** Input data follows **
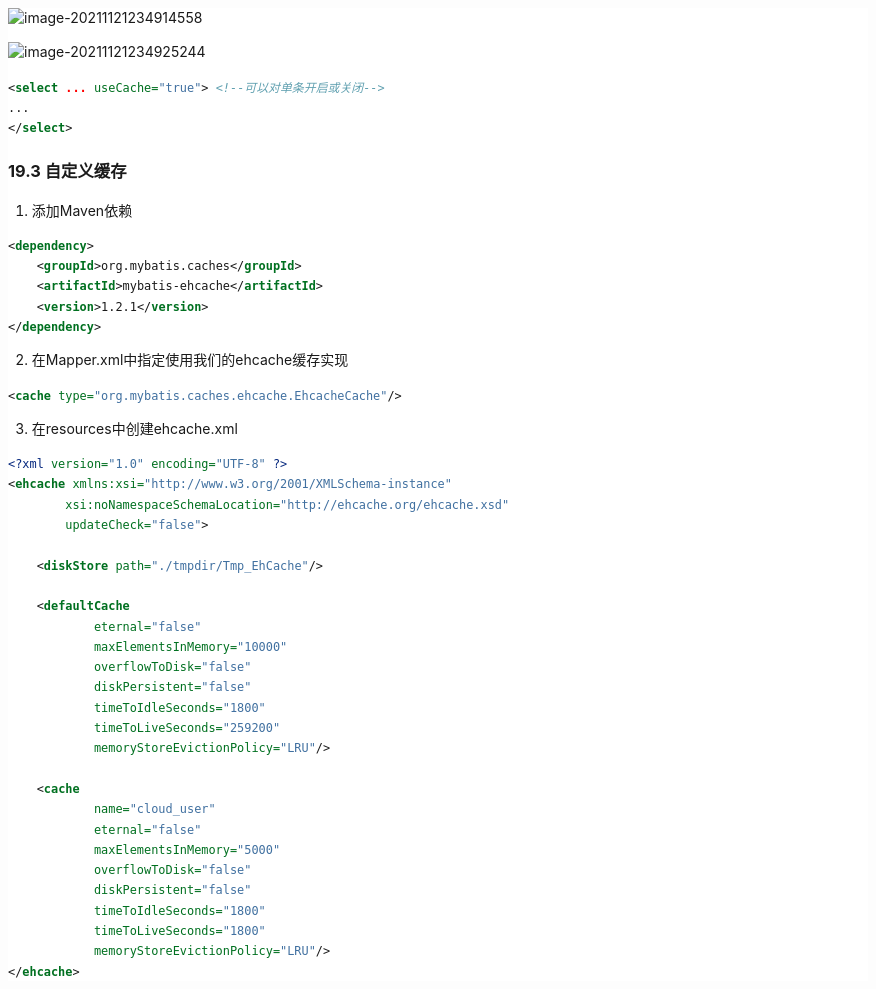 ![image-20211121234914558](https://ytc-picgo.oss-cn-shanghai.aliyuncs.com/image-20211121234914558.png)

![image-20211121234925244](https://ytc-picgo.oss-cn-shanghai.aliyuncs.com/image-20211121234925244.png)

```xml
<select ... useCache="true"> <!--可以对单条开启或关闭-->
...
</select>
```

### 19.3 自定义缓存

1. 添加Maven依赖

```xml
<dependency>
    <groupId>org.mybatis.caches</groupId>
    <artifactId>mybatis-ehcache</artifactId>
    <version>1.2.1</version>
</dependency>
```

2. 在Mapper.xml中指定使用我们的ehcache缓存实现

```xml
<cache type="org.mybatis.caches.ehcache.EhcacheCache"/>
```

3. 在resources中创建ehcache.xml

```xml
<?xml version="1.0" encoding="UTF-8" ?>
<ehcache xmlns:xsi="http://www.w3.org/2001/XMLSchema-instance"
        xsi:noNamespaceSchemaLocation="http://ehcache.org/ehcache.xsd"
        updateCheck="false">

    <diskStore path="./tmpdir/Tmp_EhCache"/>

    <defaultCache
            eternal="false"
            maxElementsInMemory="10000"
            overflowToDisk="false"
            diskPersistent="false"
            timeToIdleSeconds="1800"
            timeToLiveSeconds="259200"
            memoryStoreEvictionPolicy="LRU"/>

    <cache
            name="cloud_user"
            eternal="false"
            maxElementsInMemory="5000"
            overflowToDisk="false"
            diskPersistent="false"
            timeToIdleSeconds="1800"
            timeToLiveSeconds="1800"
            memoryStoreEvictionPolicy="LRU"/>
</ehcache>
```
** End of Input data **
• _To do_
For each line above that contains the word "select", give the line as it is written.

• _Task result_
<select ... useCache="true"> <!--可以对单条开启或关闭-->
</select>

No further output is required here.